• _Exercise details_:
Of the records that follow, copy only the lines from the line containing "Как оценить этот" to the line containing "Во-первых, каков углеродный", both included, exactly as written.

• _Materials provided_:
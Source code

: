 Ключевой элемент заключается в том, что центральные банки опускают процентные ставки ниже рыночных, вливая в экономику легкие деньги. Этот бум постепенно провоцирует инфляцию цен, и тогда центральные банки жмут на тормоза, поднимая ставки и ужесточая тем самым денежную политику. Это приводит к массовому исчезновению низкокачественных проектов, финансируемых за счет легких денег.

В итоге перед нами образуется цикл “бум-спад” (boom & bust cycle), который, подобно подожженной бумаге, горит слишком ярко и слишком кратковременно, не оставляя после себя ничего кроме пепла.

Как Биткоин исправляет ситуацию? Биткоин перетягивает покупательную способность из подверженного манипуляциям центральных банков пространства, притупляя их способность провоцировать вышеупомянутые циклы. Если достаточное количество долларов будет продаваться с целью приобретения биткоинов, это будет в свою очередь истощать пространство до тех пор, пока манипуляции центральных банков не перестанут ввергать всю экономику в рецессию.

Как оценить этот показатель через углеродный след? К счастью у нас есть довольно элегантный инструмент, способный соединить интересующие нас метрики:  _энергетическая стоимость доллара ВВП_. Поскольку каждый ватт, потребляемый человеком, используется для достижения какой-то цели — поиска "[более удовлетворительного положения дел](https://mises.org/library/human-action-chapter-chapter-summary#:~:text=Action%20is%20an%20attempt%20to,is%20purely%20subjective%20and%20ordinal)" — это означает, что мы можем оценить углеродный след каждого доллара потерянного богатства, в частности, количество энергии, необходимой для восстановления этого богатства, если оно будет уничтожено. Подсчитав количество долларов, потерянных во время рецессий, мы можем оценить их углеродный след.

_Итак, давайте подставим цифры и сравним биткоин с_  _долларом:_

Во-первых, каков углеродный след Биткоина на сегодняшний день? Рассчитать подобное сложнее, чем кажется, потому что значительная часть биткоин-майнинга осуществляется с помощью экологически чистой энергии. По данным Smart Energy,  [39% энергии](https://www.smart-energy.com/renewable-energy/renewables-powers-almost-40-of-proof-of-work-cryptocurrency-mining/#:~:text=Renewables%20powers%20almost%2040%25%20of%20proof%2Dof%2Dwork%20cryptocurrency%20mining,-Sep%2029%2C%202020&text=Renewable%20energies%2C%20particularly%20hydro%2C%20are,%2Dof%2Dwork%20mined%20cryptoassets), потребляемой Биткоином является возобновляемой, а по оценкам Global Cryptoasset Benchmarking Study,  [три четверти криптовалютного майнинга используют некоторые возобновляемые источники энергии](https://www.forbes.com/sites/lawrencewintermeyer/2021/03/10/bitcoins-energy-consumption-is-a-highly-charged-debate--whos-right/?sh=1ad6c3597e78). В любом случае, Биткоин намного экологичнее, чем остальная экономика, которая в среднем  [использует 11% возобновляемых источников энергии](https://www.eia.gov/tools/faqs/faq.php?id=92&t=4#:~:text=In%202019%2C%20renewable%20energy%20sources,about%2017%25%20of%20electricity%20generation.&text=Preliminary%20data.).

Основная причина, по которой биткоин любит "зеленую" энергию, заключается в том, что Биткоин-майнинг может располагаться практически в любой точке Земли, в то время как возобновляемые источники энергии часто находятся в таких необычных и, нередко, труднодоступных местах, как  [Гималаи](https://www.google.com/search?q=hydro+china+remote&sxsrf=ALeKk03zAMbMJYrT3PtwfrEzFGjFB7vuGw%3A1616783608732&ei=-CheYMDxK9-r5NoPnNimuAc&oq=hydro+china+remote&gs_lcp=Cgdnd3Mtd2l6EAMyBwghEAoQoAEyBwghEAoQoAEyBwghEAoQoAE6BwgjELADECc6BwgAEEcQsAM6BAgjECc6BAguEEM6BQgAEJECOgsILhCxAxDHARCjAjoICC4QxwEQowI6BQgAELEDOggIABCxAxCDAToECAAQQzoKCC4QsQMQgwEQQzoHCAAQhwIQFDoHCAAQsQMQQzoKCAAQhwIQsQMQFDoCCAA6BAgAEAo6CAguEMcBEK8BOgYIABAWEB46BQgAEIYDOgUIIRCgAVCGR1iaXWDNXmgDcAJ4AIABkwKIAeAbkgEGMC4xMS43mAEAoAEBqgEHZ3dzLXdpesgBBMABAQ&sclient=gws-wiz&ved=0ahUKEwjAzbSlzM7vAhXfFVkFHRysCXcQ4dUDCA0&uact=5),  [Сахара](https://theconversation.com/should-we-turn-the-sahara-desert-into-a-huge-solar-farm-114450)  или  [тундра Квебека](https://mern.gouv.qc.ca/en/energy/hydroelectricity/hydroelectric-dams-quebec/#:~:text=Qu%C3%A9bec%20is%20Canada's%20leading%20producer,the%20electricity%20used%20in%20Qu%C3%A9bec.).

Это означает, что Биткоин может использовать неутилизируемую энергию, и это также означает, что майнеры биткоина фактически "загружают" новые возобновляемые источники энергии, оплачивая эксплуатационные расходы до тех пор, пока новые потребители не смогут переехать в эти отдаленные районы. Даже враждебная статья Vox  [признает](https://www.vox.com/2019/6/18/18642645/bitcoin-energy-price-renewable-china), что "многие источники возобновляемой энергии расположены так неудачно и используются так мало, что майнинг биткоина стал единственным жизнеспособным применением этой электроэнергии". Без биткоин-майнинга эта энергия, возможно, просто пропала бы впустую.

• _Written solution_:
Как оценить этот показатель через углеродный след? К счастью у нас есть довольно элегантный инструмент, способный соединить интересующие нас метрики:  _энергетическая стоимость доллара ВВП_. Поскольку каждый ватт, потребляемый человеком, используется для достижения какой-то цели — поиска "[более удовлетворительного положения дел](https://mises.org/library/human-action-chapter-chapter-summary#:~:text=Action%20is%20an%20attempt%20to,is%20purely%20subjective%20and%20ordinal)" — это означает, что мы можем оценить углеродный след каждого доллара потерянного богатства, в частности, количество энергии, необходимой для восстановления этого богатства, если оно будет уничтожено. Подсчитав количество долларов, потерянных во время рецессий, мы можем оценить их углеродный след.

_Итак, давайте подставим цифры и сравним биткоин с_  _долларом:_

Во-первых, каков углеродный след Биткоина на сегодняшний день? Рассчитать подобное сложнее, чем кажется, потому что значительная часть биткоин-майнинга осуществляется с помощью экологически чистой энергии. По данным Smart Energy,  [39% энергии](https://www.smart-energy.com/renewable-energy/renewables-powers-almost-40-of-proof-of-work-cryptocurrency-mining/#:~:text=Renewables%20powers%20almost%2040%25%20of%20proof%2Dof%2Dwork%20cryptocurrency%20mining,-Sep%2029%2C%202020&text=Renewable%20energies%2C%20particularly%20hydro%2C%20are,%2Dof%2Dwork%20mined%20cryptoassets), потребляемой Биткоином является возобновляемой, а по оценкам Global Cryptoasset Benchmarking Study,  [три четверти криптовалютного майнинга используют некоторые возобновляемые источники энергии](https://www.forbes.com/sites/lawrencewintermeyer/2021/03/10/bitcoins-energy-consumption-is-a-highly-charged-debate--whos-right/?sh=1ad6c3597e78). В любом случае, Биткоин намного экологичнее, чем остальная экономика, которая в среднем  [использует 11% возобновляемых источников энергии](https://www.eia.gov/tools/faqs/faq.php?id=92&t=4#:~:text=In%202019%2C%20renewable%20energy%20sources,about%2017%25%20of%20electricity%20generation.&text=Preliminary%20data.).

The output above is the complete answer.